■ **ABOUT THIS TASK**: Where a line in the listing below holds the word "spatial", count that line; give the total alone.

■ **SUPPLIED INFORMATION**:
——————

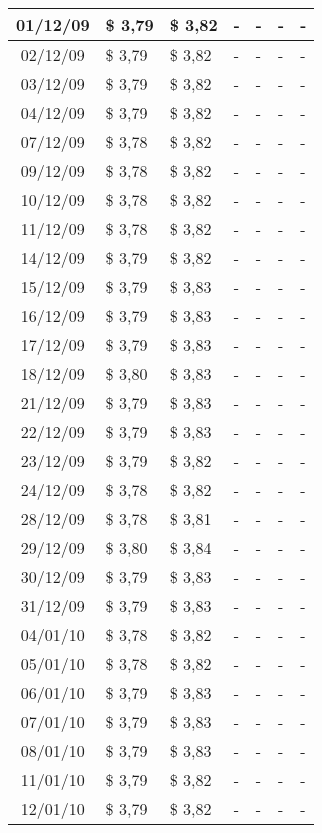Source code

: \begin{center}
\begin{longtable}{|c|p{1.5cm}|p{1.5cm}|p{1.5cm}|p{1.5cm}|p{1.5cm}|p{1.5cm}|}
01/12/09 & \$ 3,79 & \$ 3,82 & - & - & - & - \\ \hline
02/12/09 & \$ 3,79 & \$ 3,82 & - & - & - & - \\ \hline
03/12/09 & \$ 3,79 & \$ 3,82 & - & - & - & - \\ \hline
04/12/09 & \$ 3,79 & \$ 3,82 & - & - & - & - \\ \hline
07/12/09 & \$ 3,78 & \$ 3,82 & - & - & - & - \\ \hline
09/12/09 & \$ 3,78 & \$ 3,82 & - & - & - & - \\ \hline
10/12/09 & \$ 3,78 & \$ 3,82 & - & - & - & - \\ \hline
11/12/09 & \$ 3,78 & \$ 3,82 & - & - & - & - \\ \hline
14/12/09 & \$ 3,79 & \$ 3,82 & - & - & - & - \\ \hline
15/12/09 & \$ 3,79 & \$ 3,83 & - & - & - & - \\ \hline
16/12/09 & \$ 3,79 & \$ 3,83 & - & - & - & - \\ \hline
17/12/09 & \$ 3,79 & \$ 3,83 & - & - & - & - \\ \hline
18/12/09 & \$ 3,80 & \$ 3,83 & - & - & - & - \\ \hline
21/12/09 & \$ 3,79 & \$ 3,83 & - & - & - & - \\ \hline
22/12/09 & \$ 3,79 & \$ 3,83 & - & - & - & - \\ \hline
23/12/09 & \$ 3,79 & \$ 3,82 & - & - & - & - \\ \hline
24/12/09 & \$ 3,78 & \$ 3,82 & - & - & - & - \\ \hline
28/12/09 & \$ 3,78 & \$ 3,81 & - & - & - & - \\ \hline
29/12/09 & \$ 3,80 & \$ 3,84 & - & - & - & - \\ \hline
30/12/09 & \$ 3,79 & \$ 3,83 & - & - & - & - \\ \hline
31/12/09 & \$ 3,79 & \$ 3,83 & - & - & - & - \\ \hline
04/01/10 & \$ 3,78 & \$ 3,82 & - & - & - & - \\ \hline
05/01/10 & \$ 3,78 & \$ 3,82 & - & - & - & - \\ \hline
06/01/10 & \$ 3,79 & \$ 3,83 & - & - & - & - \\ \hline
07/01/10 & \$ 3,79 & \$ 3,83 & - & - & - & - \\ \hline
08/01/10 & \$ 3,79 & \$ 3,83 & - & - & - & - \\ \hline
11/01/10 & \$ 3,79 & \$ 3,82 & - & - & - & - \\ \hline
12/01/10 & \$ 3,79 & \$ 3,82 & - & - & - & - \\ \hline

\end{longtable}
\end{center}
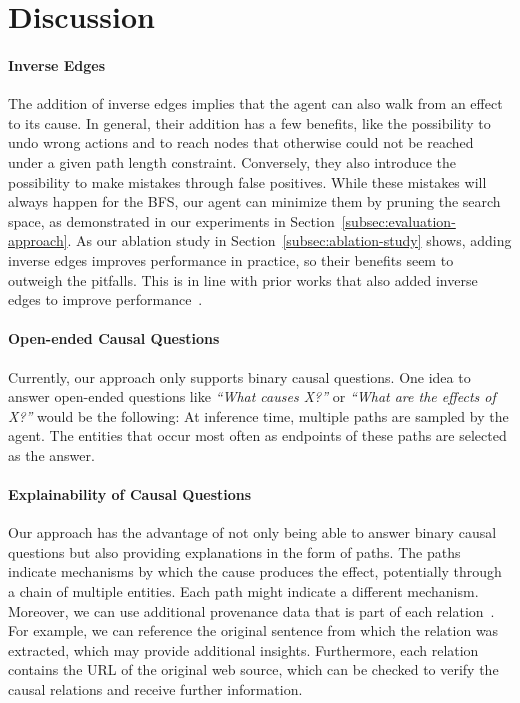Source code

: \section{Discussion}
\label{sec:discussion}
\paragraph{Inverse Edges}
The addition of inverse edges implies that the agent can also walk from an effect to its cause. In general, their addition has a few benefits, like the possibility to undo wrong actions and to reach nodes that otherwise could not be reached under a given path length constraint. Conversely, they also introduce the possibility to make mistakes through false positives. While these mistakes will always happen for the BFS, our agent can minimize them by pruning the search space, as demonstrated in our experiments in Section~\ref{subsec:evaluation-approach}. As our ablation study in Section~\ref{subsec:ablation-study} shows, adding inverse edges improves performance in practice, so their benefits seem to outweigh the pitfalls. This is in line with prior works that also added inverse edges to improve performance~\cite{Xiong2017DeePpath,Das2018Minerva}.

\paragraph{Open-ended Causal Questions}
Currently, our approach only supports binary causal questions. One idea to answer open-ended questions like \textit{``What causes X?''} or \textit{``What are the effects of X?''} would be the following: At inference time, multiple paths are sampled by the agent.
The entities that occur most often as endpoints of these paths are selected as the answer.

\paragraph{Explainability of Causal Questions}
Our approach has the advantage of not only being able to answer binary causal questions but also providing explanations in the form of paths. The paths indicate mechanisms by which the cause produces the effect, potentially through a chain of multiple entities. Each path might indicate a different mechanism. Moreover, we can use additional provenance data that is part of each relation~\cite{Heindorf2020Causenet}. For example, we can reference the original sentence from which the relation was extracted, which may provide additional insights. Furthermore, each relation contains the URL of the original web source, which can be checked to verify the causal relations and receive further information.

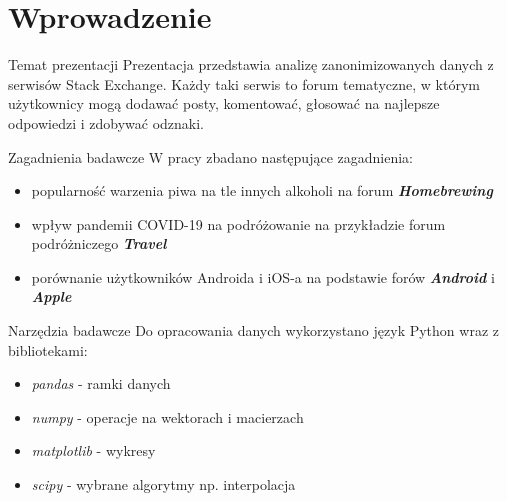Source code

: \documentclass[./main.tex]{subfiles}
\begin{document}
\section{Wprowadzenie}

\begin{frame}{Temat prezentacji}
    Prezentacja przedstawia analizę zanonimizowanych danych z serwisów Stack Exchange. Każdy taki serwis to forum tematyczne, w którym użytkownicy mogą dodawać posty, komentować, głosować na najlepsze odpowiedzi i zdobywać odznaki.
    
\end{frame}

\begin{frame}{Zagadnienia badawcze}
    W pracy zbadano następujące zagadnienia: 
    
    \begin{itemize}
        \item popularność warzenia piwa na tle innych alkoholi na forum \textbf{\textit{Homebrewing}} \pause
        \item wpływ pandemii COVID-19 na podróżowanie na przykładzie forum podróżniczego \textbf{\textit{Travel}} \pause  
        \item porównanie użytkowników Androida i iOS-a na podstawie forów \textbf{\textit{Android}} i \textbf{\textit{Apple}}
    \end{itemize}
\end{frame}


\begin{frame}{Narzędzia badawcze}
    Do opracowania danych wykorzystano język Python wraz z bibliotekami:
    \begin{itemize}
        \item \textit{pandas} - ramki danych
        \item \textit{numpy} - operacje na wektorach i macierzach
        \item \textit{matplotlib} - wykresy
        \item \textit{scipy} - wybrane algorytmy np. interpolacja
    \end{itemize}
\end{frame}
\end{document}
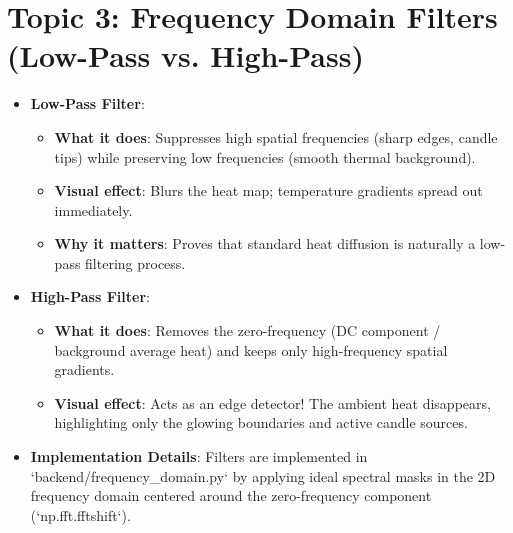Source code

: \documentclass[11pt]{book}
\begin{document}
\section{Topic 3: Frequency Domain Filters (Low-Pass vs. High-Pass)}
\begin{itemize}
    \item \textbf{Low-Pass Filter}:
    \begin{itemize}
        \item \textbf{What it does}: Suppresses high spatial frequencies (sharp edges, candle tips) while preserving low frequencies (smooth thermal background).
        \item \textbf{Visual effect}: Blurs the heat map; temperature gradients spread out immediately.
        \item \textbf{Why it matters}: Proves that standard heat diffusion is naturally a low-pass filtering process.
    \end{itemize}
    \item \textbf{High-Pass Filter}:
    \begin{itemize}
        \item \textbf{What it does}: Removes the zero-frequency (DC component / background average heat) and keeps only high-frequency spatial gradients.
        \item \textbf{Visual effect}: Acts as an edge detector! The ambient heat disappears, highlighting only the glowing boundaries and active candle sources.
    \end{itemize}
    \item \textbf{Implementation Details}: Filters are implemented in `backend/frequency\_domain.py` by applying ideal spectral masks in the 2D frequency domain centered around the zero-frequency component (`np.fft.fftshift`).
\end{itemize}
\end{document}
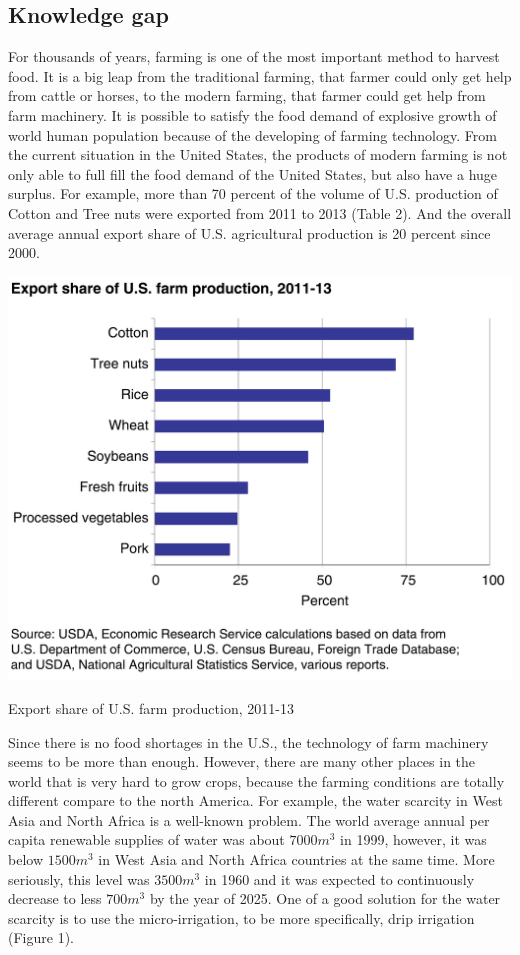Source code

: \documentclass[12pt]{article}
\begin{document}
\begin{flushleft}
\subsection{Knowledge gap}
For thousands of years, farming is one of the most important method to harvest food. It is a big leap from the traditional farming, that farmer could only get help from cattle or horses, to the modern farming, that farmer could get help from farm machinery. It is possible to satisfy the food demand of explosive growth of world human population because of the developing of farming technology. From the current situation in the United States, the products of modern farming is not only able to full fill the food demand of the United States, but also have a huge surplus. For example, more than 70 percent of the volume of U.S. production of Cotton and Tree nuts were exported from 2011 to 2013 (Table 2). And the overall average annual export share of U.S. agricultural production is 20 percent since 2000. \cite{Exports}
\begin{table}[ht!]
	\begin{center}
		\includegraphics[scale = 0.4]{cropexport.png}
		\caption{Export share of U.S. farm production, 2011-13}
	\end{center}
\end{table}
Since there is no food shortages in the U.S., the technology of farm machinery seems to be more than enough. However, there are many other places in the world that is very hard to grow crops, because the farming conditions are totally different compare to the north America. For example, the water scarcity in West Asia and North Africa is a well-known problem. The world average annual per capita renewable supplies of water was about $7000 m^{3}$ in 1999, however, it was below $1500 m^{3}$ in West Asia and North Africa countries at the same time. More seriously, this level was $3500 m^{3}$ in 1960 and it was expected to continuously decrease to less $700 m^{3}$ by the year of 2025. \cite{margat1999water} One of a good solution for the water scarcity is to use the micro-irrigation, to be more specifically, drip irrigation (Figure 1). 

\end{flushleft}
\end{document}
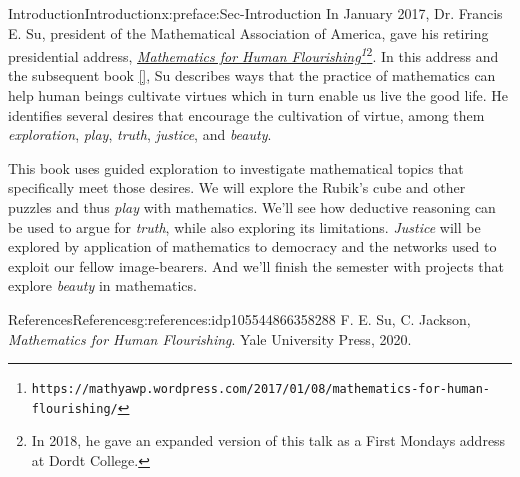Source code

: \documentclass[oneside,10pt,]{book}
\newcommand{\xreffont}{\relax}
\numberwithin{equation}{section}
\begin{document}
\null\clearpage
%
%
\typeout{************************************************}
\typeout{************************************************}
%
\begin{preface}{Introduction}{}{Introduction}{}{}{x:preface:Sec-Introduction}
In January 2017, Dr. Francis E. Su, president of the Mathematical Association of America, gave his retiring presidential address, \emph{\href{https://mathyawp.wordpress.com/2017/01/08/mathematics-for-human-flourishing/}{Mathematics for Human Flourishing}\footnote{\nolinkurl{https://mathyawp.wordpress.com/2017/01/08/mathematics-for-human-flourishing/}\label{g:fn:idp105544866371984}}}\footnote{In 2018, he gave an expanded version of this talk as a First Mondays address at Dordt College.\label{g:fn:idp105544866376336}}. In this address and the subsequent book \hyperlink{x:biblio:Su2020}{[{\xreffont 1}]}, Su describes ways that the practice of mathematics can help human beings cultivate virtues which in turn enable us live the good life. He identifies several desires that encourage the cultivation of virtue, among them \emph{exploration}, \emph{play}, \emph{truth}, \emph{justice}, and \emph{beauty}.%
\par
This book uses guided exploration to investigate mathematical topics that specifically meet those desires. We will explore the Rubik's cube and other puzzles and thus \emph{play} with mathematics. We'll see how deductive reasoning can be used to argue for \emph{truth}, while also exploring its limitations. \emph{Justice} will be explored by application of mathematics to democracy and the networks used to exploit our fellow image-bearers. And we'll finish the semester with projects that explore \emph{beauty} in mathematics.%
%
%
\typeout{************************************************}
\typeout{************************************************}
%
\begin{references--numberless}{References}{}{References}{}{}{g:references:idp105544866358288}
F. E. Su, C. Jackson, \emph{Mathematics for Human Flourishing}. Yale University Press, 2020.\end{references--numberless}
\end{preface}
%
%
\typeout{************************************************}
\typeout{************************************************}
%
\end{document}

——————

■ **FINAL ANSWER**: 2